_Your goal_:
Each line below containing the word "sets" needs to be shown.

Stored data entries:
>>>

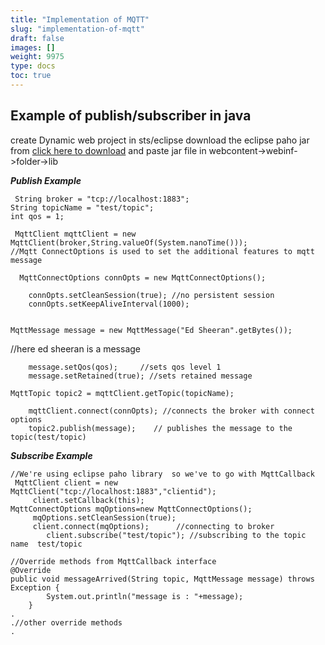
 ```yaml
---
title: "Implementation of MQTT"
slug: "implementation-of-mqtt"
draft: false
images: []
weight: 9975
type: docs
toc: true
---
```


## Example of publish/subscriber in java
create Dynamic web project in sts/eclipse
download the eclipse paho jar from [click here to download][1] and paste jar file in  webcontent->webinf->folder->lib


  [1]: https://eclipse.org/paho/downloads.php


***Publish Example***

     String broker = "tcp://localhost:1883"; 
    String topicName = "test/topic";
    int qos = 1;

     MqttClient mqttClient = new MqttClient(broker,String.valueOf(System.nanoTime()));
    //Mqtt ConnectOptions is used to set the additional features to mqtt message

      MqttConnectOptions connOpts = new MqttConnectOptions();

        connOpts.setCleanSession(true); //no persistent session 
        connOpts.setKeepAliveInterval(1000);


    MqttMessage message = new MqttMessage("Ed Sheeran".getBytes());
//here ed sheeran is  a message
                
        message.setQos(qos);     //sets qos level 1
        message.setRetained(true); //sets retained message 
    
    MqttTopic topic2 = mqttClient.getTopic(topicName);

        mqttClient.connect(connOpts); //connects the broker with connect options
        topic2.publish(message);    // publishes the message to the topic(test/topic)


***Subscribe Example***

    //We're using eclipse paho library  so we've to go with MqttCallback 
     MqttClient client = new MqttClient("tcp://localhost:1883","clientid");
         client.setCallback(this);
    MqttConnectOptions mqOptions=new MqttConnectOptions();
         mqOptions.setCleanSession(true);
         client.connect(mqOptions);      //connecting to broker 
            client.subscribe("test/topic"); //subscribing to the topic name  test/topic
    
    //Override methods from MqttCallback interface
    @Override
    public void messageArrived(String topic, MqttMessage message) throws Exception {
            System.out.println("message is : "+message);
        }
    .
    .//other override methods 
    .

<<<

_Task answer_:
        message.setQos(qos);     //sets qos level 1
        message.setRetained(true); //sets retained message 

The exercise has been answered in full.